Exercise inputs section start
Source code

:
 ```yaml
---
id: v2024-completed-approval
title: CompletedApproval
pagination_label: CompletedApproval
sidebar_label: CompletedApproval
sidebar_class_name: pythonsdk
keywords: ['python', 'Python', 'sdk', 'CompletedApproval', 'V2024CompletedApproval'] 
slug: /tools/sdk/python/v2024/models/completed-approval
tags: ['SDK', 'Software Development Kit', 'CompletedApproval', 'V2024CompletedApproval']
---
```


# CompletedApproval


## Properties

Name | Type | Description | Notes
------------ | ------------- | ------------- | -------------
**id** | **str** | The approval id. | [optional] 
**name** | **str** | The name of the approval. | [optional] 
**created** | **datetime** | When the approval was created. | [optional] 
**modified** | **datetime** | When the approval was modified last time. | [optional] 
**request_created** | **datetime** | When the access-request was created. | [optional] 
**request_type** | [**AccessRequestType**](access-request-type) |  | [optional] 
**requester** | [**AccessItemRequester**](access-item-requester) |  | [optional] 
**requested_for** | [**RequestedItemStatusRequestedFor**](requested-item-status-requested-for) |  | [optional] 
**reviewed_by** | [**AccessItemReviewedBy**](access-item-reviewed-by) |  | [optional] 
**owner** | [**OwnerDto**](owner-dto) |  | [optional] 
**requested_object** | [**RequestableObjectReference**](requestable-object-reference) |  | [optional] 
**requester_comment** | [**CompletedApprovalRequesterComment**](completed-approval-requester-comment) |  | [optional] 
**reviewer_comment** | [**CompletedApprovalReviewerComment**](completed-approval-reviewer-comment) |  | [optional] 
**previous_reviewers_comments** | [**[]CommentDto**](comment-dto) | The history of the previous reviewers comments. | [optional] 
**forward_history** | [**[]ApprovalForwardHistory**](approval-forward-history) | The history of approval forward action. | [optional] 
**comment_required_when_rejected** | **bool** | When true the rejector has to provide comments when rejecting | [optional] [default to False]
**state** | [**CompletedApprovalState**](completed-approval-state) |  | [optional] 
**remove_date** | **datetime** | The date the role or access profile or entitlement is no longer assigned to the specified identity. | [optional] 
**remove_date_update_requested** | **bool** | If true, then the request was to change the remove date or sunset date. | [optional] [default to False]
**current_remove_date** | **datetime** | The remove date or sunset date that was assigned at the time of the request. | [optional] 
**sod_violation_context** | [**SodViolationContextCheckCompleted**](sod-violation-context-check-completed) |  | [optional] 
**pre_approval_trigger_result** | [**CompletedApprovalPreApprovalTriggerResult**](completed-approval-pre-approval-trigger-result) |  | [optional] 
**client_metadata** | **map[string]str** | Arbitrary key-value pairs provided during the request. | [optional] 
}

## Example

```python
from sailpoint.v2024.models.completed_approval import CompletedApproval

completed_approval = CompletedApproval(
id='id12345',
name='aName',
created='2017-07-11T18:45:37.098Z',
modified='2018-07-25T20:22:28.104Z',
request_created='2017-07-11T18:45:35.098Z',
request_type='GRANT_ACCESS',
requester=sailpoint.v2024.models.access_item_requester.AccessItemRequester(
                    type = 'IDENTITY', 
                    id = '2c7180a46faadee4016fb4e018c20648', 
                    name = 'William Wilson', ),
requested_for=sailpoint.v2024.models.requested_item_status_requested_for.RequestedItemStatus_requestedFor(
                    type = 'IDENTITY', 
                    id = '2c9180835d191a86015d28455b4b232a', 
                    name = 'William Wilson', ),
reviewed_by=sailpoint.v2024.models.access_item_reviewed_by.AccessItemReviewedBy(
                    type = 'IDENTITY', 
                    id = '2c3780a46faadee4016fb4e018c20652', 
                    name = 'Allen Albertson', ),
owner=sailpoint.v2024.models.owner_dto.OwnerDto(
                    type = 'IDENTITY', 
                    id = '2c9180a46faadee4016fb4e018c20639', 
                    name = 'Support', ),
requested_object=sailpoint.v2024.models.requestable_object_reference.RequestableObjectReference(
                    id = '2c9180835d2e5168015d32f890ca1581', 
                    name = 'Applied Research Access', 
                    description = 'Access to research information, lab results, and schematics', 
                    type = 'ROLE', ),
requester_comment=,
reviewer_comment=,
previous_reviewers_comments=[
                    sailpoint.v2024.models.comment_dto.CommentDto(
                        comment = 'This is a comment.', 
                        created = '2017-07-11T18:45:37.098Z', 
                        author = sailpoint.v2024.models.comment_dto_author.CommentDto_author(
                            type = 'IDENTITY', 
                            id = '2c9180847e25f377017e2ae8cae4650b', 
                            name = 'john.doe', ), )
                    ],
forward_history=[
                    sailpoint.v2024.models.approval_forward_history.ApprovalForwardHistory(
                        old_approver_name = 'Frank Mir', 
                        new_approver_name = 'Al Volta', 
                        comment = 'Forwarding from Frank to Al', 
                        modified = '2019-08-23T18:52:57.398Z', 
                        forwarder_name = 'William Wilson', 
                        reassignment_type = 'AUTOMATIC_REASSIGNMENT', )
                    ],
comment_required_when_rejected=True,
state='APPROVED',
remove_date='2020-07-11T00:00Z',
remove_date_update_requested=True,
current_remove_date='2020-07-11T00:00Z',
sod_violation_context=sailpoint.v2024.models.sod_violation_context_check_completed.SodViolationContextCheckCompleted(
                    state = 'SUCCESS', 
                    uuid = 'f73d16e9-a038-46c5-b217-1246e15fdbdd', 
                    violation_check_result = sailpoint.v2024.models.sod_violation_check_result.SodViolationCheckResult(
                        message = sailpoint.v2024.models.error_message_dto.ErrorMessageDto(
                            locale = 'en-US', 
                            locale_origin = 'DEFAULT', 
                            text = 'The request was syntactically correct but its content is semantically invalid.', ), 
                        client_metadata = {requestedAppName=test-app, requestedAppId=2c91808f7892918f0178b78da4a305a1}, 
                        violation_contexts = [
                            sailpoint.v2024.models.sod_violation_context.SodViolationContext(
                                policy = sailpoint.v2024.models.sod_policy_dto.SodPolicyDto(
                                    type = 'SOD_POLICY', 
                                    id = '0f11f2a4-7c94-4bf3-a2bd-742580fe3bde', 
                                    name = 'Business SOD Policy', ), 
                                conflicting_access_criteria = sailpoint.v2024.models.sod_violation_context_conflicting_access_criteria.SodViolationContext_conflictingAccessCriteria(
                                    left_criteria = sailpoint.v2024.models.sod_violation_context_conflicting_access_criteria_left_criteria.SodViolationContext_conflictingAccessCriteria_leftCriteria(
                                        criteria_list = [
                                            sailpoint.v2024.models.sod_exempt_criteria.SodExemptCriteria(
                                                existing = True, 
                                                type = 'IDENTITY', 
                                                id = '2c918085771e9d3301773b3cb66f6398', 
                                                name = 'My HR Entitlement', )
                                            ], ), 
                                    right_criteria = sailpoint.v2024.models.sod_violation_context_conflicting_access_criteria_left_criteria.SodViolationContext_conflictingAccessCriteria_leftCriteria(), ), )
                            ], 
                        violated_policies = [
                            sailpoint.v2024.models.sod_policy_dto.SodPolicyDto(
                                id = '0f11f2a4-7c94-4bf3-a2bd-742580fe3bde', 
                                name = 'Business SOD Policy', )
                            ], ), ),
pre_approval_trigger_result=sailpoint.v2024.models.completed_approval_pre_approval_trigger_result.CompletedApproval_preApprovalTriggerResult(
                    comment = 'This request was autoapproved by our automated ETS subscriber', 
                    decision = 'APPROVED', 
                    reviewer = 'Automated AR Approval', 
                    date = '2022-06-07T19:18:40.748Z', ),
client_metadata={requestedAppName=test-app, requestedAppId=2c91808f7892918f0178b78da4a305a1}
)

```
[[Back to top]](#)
Exercise inputs section end
- _Exercise brief_:
Give again, exactly as written, every line from the first one above through the line that has "comments. | [optional]" in it.

- _Your response_:
Source code

:
 ```yaml
---
id: v2024-completed-approval
title: CompletedApproval
pagination_label: CompletedApproval
sidebar_label: CompletedApproval
sidebar_class_name: pythonsdk
keywords: ['python', 'Python', 'sdk', 'CompletedApproval', 'V2024CompletedApproval'] 
slug: /tools/sdk/python/v2024/models/completed-approval
tags: ['SDK', 'Software Development Kit', 'CompletedApproval', 'V2024CompletedApproval']
---
```


# CompletedApproval


## Properties

Name | Type | Description | Notes
------------ | ------------- | ------------- | -------------
**id** | **str** | The approval id. | [optional] 
**name** | **str** | The name of the approval. | [optional] 
**created** | **datetime** | When the approval was created. | [optional] 
**modified** | **datetime** | When the approval was modified last time. | [optional] 
**request_created** | **datetime** | When the access-request was created. | [optional] 
**request_type** | [**AccessRequestType**](access-request-type) |  | [optional] 
**requester** | [**AccessItemRequester**](access-item-requester) |  | [optional] 
**requested_for** | [**RequestedItemStatusRequestedFor**](requested-item-status-requested-for) |  | [optional] 
**reviewed_by** | [**AccessItemReviewedBy**](access-item-reviewed-by) |  | [optional] 
**owner** | [**OwnerDto**](owner-dto) |  | [optional] 
**requested_object** | [**RequestableObjectReference**](requestable-object-reference) |  | [optional] 
**requester_comment** | [**CompletedApprovalRequesterComment**](completed-approval-requester-comment) |  | [optional] 
**reviewer_comment** | [**CompletedApprovalReviewerComment**](completed-approval-reviewer-comment) |  | [optional] 
**previous_reviewers_comments** | [**[]CommentDto**](comment-dto) | The history of the previous reviewers comments. | [optional] 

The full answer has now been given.